Task to carry out => Set the data down again, exactly as it appears below.
--- Material provided Enclosed Below ---
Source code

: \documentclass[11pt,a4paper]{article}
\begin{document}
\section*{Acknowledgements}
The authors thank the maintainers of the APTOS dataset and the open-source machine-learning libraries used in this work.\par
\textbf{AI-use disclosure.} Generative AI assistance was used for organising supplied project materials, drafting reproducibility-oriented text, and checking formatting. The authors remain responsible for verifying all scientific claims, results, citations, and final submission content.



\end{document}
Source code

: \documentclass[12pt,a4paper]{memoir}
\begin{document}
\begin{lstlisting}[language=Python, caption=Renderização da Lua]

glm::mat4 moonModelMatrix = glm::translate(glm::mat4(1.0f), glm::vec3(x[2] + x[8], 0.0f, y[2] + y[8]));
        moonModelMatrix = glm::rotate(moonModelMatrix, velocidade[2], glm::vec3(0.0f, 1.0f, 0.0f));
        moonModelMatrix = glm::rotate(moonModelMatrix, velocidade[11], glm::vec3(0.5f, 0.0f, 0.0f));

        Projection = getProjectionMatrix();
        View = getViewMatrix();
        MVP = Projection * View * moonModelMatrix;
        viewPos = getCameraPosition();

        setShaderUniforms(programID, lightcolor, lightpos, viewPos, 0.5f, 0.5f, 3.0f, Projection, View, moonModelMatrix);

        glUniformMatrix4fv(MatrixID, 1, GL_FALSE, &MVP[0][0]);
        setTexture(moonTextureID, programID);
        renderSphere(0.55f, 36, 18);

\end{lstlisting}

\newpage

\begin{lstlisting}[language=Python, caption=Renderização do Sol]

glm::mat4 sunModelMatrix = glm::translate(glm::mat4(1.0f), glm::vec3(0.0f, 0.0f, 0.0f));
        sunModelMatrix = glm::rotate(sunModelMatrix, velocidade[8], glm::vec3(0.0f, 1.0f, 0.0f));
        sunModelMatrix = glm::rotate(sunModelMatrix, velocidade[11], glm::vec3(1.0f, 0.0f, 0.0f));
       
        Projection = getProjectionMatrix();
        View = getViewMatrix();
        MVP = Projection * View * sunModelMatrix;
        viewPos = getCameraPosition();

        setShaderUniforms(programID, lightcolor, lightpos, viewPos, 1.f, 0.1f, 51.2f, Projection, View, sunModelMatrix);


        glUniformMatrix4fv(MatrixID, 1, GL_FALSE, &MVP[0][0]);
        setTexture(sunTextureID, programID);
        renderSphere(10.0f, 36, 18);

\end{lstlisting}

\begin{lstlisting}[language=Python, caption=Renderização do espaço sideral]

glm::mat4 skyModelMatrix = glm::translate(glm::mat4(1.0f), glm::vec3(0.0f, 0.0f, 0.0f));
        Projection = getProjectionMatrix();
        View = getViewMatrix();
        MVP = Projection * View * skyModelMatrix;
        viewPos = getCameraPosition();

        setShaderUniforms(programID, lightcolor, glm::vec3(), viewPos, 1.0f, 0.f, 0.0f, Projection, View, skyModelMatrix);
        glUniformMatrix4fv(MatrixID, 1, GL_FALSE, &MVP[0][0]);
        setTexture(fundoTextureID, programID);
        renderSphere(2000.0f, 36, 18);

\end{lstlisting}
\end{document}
--- End of Enclosed Material provided ---
Your response =>
Source code

: \documentclass[11pt,a4paper]{article}
\begin{document}
\section*{Acknowledgements}
The authors thank the maintainers of the APTOS dataset and the open-source machine-learning libraries used in this work.\par
\textbf{AI-use disclosure.} Generative AI assistance was used for organising supplied project materials, drafting reproducibility-oriented text, and checking formatting. The authors remain responsible for verifying all scientific claims, results, citations, and final submission content.



\end{document}
Source code

: \documentclass[12pt,a4paper]{memoir}
\begin{document}
\begin{lstlisting}[language=Python, caption=Renderização da Lua]

glm::mat4 moonModelMatrix = glm::translate(glm::mat4(1.0f), glm::vec3(x[2] + x[8], 0.0f, y[2] + y[8]));
        moonModelMatrix = glm::rotate(moonModelMatrix, velocidade[2], glm::vec3(0.0f, 1.0f, 0.0f));
        moonModelMatrix = glm::rotate(moonModelMatrix, velocidade[11], glm::vec3(0.5f, 0.0f, 0.0f));

        Projection = getProjectionMatrix();
        View = getViewMatrix();
        MVP = Projection * View * moonModelMatrix;
        viewPos = getCameraPosition();

        setShaderUniforms(programID, lightcolor, lightpos, viewPos, 0.5f, 0.5f, 3.0f, Projection, View, moonModelMatrix);

        glUniformMatrix4fv(MatrixID, 1, GL_FALSE, &MVP[0][0]);
        setTexture(moonTextureID, programID);
        renderSphere(0.55f, 36, 18);

\end{lstlisting}

\newpage

\begin{lstlisting}[language=Python, caption=Renderização do Sol]

glm::mat4 sunModelMatrix = glm::translate(glm::mat4(1.0f), glm::vec3(0.0f, 0.0f, 0.0f));
        sunModelMatrix = glm::rotate(sunModelMatrix, velocidade[8], glm::vec3(0.0f, 1.0f, 0.0f));
        sunModelMatrix = glm::rotate(sunModelMatrix, velocidade[11], glm::vec3(1.0f, 0.0f, 0.0f));
       
        Projection = getProjectionMatrix();
        View = getViewMatrix();
        MVP = Projection * View * sunModelMatrix;
        viewPos = getCameraPosition();

        setShaderUniforms(programID, lightcolor, lightpos, viewPos, 1.f, 0.1f, 51.2f, Projection, View, sunModelMatrix);


        glUniformMatrix4fv(MatrixID, 1, GL_FALSE, &MVP[0][0]);
        setTexture(sunTextureID, programID);
        renderSphere(10.0f, 36, 18);

\end{lstlisting}

\begin{lstlisting}[language=Python, caption=Renderização do espaço sideral]

glm::mat4 skyModelMatrix = glm::translate(glm::mat4(1.0f), glm::vec3(0.0f, 0.0f, 0.0f));
        Projection = getProjectionMatrix();
        View = getViewMatrix();
        MVP = Projection * View * skyModelMatrix;
        viewPos = getCameraPosition();

        setShaderUniforms(programID, lightcolor, glm::vec3(), viewPos, 1.0f, 0.f, 0.0f, Projection, View, skyModelMatrix);
        glUniformMatrix4fv(MatrixID, 1, GL_FALSE, &MVP[0][0]);
        setTexture(fundoTextureID, programID);
        renderSphere(2000.0f, 36, 18);

\end{lstlisting}
\end{document}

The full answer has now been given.